Na gramática, tanto os alunos do 6.º como do 9.º ano têm melhores resultados em relação aos conteúdos que são leccionados ao longo de mais anos e também quando as perguntas são de escolha múltipla. Em ambos os anos de escolaridade existe também uma diferença acentuada de desempenho quando se trata de conjugar verbos com tempos simples ou composto. No 6.º ano a classificação média passou de 60% no primeiro caso para 31% no segundo. No 9.º ano desceu de 55% para 17%.

Também em ambos os anos de escolaridade o domínio que “apresenta maior estabilidade dos resultados” é o da escrita, sendo de destacar que neste campo os alunos têm vindo a dar menos erros. A classificação média no parâmetro da ortografia passou no 9.º ano de 61% em 2010 para 68% em 2014. No 6.º ano, o Iave assinala “uma tendência de descida” de 71% para 63% na avaliação feita ao modo como os alunos cumprem o que lhes é pedido quando ao tema da composição e ao tipo de texto solicitado. E de 65% para 59% quando está em causa a coerência e pertinência da informação utilizada na composição.

Sem calculadora

Quanto à disciplina de Matemática, o relatório do Iave confirma que a resolução de problemas continua a ser um dos calcanhares de Aquiles. No 6.º ano, “apesar da semelhança entre os itens que avaliaram este conteúdo”, a classificação média passou de 59% em 2012 para 40% em 2014, o que segundo o Iave se pode justificar em parte pelo facto de no ano passado se ter pedido aos alunos que justificassem a resposta dada a um dos problemas.

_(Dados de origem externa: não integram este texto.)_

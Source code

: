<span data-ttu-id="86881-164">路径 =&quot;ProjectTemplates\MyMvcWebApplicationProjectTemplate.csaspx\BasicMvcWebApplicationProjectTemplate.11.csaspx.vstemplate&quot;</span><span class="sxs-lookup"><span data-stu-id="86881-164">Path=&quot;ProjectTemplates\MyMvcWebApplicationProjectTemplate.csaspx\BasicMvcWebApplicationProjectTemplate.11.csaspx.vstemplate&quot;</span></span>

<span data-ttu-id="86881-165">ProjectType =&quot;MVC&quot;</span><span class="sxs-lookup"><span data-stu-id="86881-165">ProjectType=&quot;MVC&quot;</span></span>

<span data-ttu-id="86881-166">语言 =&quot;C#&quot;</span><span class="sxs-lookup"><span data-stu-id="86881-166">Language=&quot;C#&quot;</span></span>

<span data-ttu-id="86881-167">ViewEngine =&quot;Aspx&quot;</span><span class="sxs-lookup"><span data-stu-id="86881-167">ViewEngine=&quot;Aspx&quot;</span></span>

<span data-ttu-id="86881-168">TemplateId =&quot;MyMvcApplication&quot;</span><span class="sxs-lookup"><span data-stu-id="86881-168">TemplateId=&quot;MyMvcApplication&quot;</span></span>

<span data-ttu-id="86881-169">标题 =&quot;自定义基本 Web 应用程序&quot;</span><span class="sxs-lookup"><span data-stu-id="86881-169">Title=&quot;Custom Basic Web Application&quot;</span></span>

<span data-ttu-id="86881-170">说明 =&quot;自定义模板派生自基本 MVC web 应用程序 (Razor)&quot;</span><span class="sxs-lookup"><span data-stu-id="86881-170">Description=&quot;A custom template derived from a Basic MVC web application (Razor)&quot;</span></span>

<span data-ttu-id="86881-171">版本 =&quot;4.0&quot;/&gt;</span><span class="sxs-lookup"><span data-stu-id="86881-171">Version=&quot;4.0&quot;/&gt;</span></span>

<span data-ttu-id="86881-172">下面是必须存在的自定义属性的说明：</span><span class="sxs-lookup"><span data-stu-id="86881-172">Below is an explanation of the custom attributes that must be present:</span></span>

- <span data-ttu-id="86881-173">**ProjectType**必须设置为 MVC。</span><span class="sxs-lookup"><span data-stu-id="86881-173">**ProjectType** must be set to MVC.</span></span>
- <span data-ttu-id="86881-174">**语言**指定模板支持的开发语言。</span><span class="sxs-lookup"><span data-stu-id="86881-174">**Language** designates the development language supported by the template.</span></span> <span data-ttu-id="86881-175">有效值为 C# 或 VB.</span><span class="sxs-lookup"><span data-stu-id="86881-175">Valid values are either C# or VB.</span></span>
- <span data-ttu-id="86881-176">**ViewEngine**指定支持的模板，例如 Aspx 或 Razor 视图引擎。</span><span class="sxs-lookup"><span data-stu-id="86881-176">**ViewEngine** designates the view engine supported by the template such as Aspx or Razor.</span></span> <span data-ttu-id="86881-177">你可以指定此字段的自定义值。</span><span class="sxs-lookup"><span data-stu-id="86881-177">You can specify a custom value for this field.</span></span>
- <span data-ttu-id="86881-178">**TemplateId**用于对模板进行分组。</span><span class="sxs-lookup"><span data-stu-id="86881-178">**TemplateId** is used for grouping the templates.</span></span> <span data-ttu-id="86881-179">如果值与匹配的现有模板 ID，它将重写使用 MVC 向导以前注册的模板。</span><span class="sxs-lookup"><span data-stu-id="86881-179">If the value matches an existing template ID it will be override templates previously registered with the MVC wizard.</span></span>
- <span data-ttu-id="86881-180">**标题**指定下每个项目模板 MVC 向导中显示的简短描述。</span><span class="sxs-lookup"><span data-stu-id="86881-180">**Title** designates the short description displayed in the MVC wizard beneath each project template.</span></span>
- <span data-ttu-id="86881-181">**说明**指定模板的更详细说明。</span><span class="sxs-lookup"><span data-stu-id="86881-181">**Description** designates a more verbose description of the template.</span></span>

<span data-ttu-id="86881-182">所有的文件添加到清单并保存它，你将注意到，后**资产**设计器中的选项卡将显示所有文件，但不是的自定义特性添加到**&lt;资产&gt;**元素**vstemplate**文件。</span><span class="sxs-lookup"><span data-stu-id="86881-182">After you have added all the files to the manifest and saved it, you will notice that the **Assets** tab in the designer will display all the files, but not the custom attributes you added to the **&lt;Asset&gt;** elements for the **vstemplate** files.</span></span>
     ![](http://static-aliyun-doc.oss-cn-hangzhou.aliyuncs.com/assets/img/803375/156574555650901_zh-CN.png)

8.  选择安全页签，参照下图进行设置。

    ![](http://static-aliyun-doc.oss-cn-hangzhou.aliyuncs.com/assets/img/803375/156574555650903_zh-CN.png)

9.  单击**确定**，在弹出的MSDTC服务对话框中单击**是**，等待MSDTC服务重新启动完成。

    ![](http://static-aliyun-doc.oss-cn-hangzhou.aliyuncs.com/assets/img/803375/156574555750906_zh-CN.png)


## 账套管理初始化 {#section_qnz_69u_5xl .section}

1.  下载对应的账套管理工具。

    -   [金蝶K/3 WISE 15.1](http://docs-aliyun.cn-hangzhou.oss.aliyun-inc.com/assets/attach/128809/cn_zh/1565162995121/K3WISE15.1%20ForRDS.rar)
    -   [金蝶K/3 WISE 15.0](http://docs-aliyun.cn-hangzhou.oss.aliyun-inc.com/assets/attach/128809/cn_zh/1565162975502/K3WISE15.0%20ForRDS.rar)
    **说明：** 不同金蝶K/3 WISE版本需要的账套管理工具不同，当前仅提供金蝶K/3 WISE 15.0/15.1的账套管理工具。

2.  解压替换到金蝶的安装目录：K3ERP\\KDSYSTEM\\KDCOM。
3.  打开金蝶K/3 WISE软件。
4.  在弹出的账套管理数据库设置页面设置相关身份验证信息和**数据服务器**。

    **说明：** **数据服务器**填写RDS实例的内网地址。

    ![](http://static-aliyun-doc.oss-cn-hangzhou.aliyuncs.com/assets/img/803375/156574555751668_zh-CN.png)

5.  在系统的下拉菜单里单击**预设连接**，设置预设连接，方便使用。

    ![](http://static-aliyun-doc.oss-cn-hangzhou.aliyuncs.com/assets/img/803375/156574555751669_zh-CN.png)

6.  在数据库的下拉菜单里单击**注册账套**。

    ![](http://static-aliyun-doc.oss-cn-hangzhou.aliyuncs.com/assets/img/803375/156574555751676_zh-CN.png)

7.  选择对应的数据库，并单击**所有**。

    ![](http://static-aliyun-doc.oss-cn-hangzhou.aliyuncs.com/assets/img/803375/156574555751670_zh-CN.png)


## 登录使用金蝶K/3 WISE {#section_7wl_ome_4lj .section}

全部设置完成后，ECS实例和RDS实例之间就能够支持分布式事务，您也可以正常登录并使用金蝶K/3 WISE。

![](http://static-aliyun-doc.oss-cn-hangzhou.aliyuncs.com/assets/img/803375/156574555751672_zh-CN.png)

No problema proposto uma rapariga disse à mãe que ia gastar dois terços do dinheiro que a tia lhe deu na compra de um livro e dois quintos num bilhete de cinema. A mãe chamou-lhe atenção de que isso representava mais dinheiro do que aquele que lhe tinha sido dado. Perguntava-se aos alunos se a mãe tinha razão e que justificassem a resposta dada. Os resultados comprovaram “que os alunos continuam a revelar dificuldades na organização do raciocínio matemático e na sua exposição por escrito”, destaca o Iave.

No 9.º ano os itens com desempenhos sempre inferiores a 25% pertencem à Geometria e têm a ver com volumes. Também se comprovou que a novidade introduzida no ano passado, em que parte do exame foi feita sem possibilidade de recurso à calculadora, teve consequências: a classificação média na resolução de equações do 2.º grau passou de 72% para 51%. Em sentido contrário, constata-se que os alunos estão à vontade quando o que está em causa é o conceito de probabilidades, com os itens respectivos a apresentarem classificações médias superiores a 85%.